Even when Tevye is finally ready to accept the logic of Chava’s position—that all people really are equal and should not have to live separate one from the other—even when he’s finally ready to join his daughter and son-in-law in Kiev, the non-Jews won’t let him go, since Yehupetz is no more than a Jewish fiction and the real Kiev is a city where Jews are not allowed. So he gives up on the idea, returns home, hangs up his Shabbos clothes, and returns to his dairy business, to the everyday Jewish fold. But his lack of culpability is small comfort. His daughter has carried Jewish values to their logical extreme, she’s left his home and gone where he can’t follow, and he therefore regards himself as an abject failure. “I see that you are laughing at me,” he tells Sholem Aleichem.
. . . Don’t forget what I asked you. Pasekh shin sha—be silent as the grave concerning this. Don’t put what I told you into a book. And if you should write, write about someone else, not about me. Forget about me. As it is written: “V’yishkhakeyhu—And he was forgotten.”Oys Tevye der milkhiger—No more Tevye the Dairyman!
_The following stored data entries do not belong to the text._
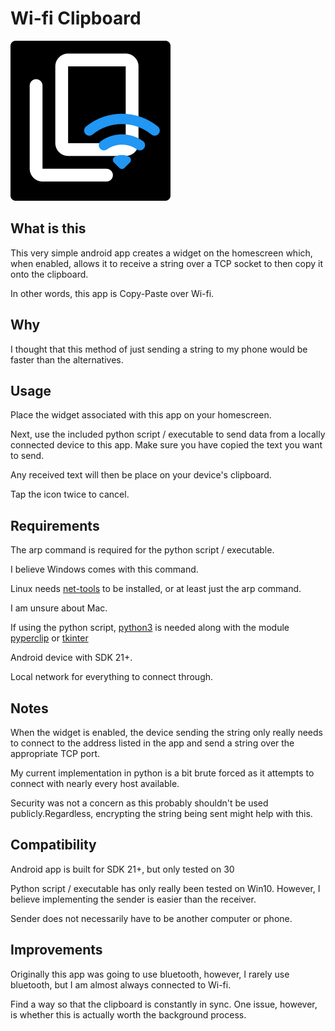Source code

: # Wi-fi Clipboard

![App-Icon](https://github.com/LeHuman/WifiClipboard/raw/main/pythonScript/images/app.png)

## What is this

This very simple android app creates a widget on the homescreen which, when enabled, allows it to receive a string over a TCP socket to then copy it onto the clipboard.

In other words, this app is Copy-Paste over Wi-fi.

## Why

I thought that this method of just sending a string to my phone would be faster than the alternatives.

## Usage

Place the widget associated with this app on your homescreen.

Next, use the included python script / executable to send data from a locally connected device to this app. Make sure you have copied the text you want to send.

Any received text will then be place on your device's clipboard.

Tap the icon twice to cancel.

## Requirements

The arp command is required for the python script / executable.

I believe Windows comes with this command.

Linux needs [net-tools](https://wiki.linuxfoundation.org/networking/net-tools) to be installed, or at least just the arp command.

I am unsure about Mac.

If using the python script, [python3](https://www.python.org/) is needed along with the module [pyperclip](https://pypi.org/project/pyperclip/) or [tkinter](https://docs.python.org/3/library/tkinter.html)

Android device with SDK 21+.

Local network for everything to connect through.

## Notes

When the widget is enabled, the device sending the string only really needs to connect to the address listed in the app and send a string over the appropriate TCP port.

My current implementation in python is a bit brute forced as it attempts to connect with nearly every host available.

Security was not a concern as this probably shouldn't be used publicly.Regardless, encrypting the string being sent might help with this.

## Compatibility

Android app is built for SDK 21+, but only tested on 30

Python script / executable has only really been tested on Win10. However, I believe implementing the sender is easier than the receiver.

Sender does not necessarily have to be another computer or phone.

## Improvements

Originally this app was going to use bluetooth, however, I rarely use bluetooth, but I am almost always connected to Wi-fi.

Find a way so that the clipboard is constantly in sync. One issue, however, is whether this is actually worth the background process.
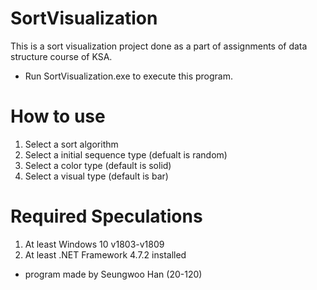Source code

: # SortVisualization

This is a sort visualization project done as a part of assignments of data structure course of KSA.

* Run SortVisualization.exe to execute this program.

# How to use
1. Select a sort algorithm
2. Select a initial sequence type (defualt is random)
3. Select a color type (default is solid)
4. Select a visual type (default is bar)

# Required Speculations
1. At least Windows 10 v1803-v1809
2. At least .NET Framework 4.7.2 installed

- program made by Seungwoo Han (20-120)
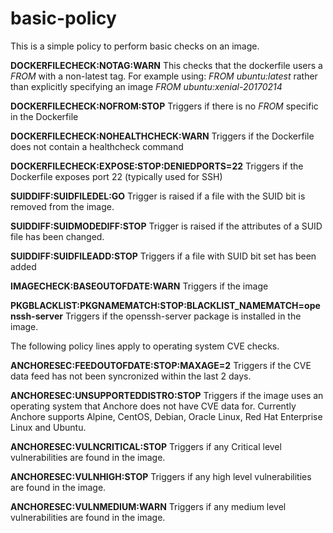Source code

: # basic-policy
This is a simple policy to perform basic checks on an image.

**DOCKERFILECHECK:NOTAG:WARN**
This checks that the dockerfile users a *FROM* with a non-latest tag.
For example using:
*FROM ubuntu:latest*
rather than explicitly specifying an image
*FROM ubuntu:xenial-20170214*

**DOCKERFILECHECK:NOFROM:STOP**
Triggers if there is no *FROM* specific in the Dockerfile

**DOCKERFILECHECK:NOHEALTHCHECK:WARN**
Triggers if the Dockerfile does not contain a healthcheck command

**DOCKERFILECHECK:EXPOSE:STOP:DENIEDPORTS=22**
Triggers if the Dockerfile exposes port 22 (typically used for SSH)

**SUIDDIFF:SUIDFILEDEL:GO**
Trigger is raised if a file with the SUID bit is removed from the image.

**SUIDDIFF:SUIDMODEDIFF:STOP**
Trigger is raised if the attributes of a SUID file has been changed.

**SUIDDIFF:SUIDFILEADD:STOP**
Triggers if a file with SUID bit set has been added

**IMAGECHECK:BASEOUTOFDATE:WARN**
Triggers if the image 



**PKGBLACKLIST:PKGNAMEMATCH:STOP:BLACKLIST_NAMEMATCH=openssh-server**
Triggers if the openssh-server package is installed in the image.


The following policy lines apply to operating system CVE checks.

**ANCHORESEC:FEEDOUTOFDATE:STOP:MAXAGE=2**
Triggers if the CVE data feed has not been syncronized within the last 2 days.

**ANCHORESEC:UNSUPPORTEDDISTRO:STOP**
Triggers if the image uses an operating system that Anchore does not have CVE data for.
Currently Anchore supports Alpine, CentOS, Debian, Oracle Linux, Red Hat Enterprise Linux and Ubuntu.

**ANCHORESEC:VULNCRITICAL:STOP**
Triggers if any Critical level vulnerabilities are found in the image.

**ANCHORESEC:VULNHIGH:STOP**
Triggers if any high level vulnerabilities are found in the image.

**ANCHORESEC:VULNMEDIUM:WARN**
Triggers if any medium level vulnerabilities are found in the image.

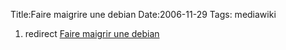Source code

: Title:Faire maigrire une debian
Date:2006-11-29
Tags:  mediawiki

1.  redirect [Faire maigrir une
    debian](faire-maigrir-une-debian.hml "wikilink")

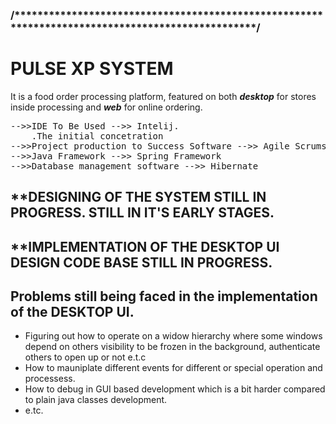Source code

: <h3>/*************************************************************************************************/</h3>


 <h1>PULSE XP SYSTEM</h1> 
 
 <p>It is a food order processing platform, featured on both <b><i>desktop</i></b> for stores inside processing and <b><i>web</i></b> for online ordering.</p>

<div>
<pre>
-->>IDE To Be Used -->> Intelij.
    .The initial concetration
-->>Project production to Success Software -->> Agile Scrums
-->>Java Framework -->> Spring Framework
-->>Database management software -->> Hibernate
</pre>
</div>

<div><h2>**DESIGNING OF THE SYSTEM STILL IN PROGRESS. STILL IN IT'S EARLY STAGES.</h2></div>

<div><h2>**IMPLEMENTATION OF THE DESKTOP UI DESIGN CODE BASE STILL IN PROGRESS.</h2></div>

<div>
 <h2>Problems still being faced in the implementation of the <b>DESKTOP UI</b>.</h2>
 <ul>
  <li>Figuring out how to operate on a widow hierarchy where some windows depend on others visibility to be frozen in the background,
  authenticate others to open up or not e.t.c</li>
  <li>How to mauniplate different events for different or special operation and processess.</li>
  <li>How to debug in GUI based development which is a bit harder compared to plain java classes development.</li>
  <li>e.tc.</li>
 </ul>
</div>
Of course, Sholem Aleichem does write about him. And although Tevye’s personal tragedy is beyond recompense, in our eyes he is anything but a failure. If Jewishness was and is the product of a constant dialectic—between the holy and the everyday, male and female, Hebrew and Yiddish—then Tevye has the distinction of embodying these competing elements within himself. He may be too blind with grief to recognize the fact, but it is precisely that relentless interior debate that made him so quintessentially Jewish.
Much has changed in the hundred years since “Chava” appeared. Most of the old legal restrictions on Jewish settlement are gone. Nowadays I can go to the train station or log onto the Internet and buy a ticket to pretty much anywhere. Which means there are no more excuses: If I want to move beyond the Jewish sphere, no non-Jew is likely to stand in my way.